Write out the records below once more, exactly and completely.

---- Records supplied

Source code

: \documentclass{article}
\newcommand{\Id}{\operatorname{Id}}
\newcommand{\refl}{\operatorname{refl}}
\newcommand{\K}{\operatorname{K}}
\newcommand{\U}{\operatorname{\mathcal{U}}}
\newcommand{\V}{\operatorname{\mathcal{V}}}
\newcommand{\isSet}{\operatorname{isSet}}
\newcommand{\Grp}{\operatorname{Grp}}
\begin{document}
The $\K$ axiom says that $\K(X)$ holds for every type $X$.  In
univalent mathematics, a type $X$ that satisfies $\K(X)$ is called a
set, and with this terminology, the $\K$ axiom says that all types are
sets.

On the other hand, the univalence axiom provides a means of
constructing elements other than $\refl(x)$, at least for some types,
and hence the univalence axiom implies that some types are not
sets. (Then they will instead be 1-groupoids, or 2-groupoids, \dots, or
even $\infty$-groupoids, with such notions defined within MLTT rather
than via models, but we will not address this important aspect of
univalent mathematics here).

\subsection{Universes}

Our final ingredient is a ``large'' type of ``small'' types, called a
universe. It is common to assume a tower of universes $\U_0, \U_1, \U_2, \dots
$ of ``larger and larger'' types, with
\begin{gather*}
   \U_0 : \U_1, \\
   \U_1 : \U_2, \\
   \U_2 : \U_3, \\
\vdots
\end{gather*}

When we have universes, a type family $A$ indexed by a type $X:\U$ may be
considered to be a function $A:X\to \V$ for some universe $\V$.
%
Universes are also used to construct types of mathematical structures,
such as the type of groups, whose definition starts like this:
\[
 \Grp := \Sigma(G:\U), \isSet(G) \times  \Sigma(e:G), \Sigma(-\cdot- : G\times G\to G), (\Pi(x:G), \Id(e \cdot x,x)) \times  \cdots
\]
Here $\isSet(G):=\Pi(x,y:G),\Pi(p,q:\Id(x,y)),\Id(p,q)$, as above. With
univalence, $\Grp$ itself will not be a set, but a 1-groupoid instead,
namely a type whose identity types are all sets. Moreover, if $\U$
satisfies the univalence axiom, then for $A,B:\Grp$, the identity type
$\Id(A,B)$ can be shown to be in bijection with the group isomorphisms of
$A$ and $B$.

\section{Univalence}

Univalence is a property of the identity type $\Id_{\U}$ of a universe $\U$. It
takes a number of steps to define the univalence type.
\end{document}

--------

> _Response_:
Source code

: \documentclass{article}
\newcommand{\Id}{\operatorname{Id}}
\newcommand{\refl}{\operatorname{refl}}
\newcommand{\K}{\operatorname{K}}
\newcommand{\U}{\operatorname{\mathcal{U}}}
\newcommand{\V}{\operatorname{\mathcal{V}}}
\newcommand{\isSet}{\operatorname{isSet}}
\newcommand{\Grp}{\operatorname{Grp}}
\begin{document}
The $\K$ axiom says that $\K(X)$ holds for every type $X$.  In
univalent mathematics, a type $X$ that satisfies $\K(X)$ is called a
set, and with this terminology, the $\K$ axiom says that all types are
sets.

On the other hand, the univalence axiom provides a means of
constructing elements other than $\refl(x)$, at least for some types,
and hence the univalence axiom implies that some types are not
sets. (Then they will instead be 1-groupoids, or 2-groupoids, \dots, or
even $\infty$-groupoids, with such notions defined within MLTT rather
than via models, but we will not address this important aspect of
univalent mathematics here).

\subsection{Universes}

Our final ingredient is a ``large'' type of ``small'' types, called a
universe. It is common to assume a tower of universes $\U_0, \U_1, \U_2, \dots
$ of ``larger and larger'' types, with
\begin{gather*}
   \U_0 : \U_1, \\
   \U_1 : \U_2, \\
   \U_2 : \U_3, \\
\vdots
\end{gather*}

When we have universes, a type family $A$ indexed by a type $X:\U$ may be
considered to be a function $A:X\to \V$ for some universe $\V$.
%
Universes are also used to construct types of mathematical structures,
such as the type of groups, whose definition starts like this:
\[
 \Grp := \Sigma(G:\U), \isSet(G) \times  \Sigma(e:G), \Sigma(-\cdot- : G\times G\to G), (\Pi(x:G), \Id(e \cdot x,x)) \times  \cdots
\]
Here $\isSet(G):=\Pi(x,y:G),\Pi(p,q:\Id(x,y)),\Id(p,q)$, as above. With
univalence, $\Grp$ itself will not be a set, but a 1-groupoid instead,
namely a type whose identity types are all sets. Moreover, if $\U$
satisfies the univalence axiom, then for $A,B:\Grp$, the identity type
$\Id(A,B)$ can be shown to be in bijection with the group isomorphisms of
$A$ and $B$.

\section{Univalence}

Univalence is a property of the identity type $\Id_{\U}$ of a universe $\U$. It
takes a number of steps to define the univalence type.
\end{document}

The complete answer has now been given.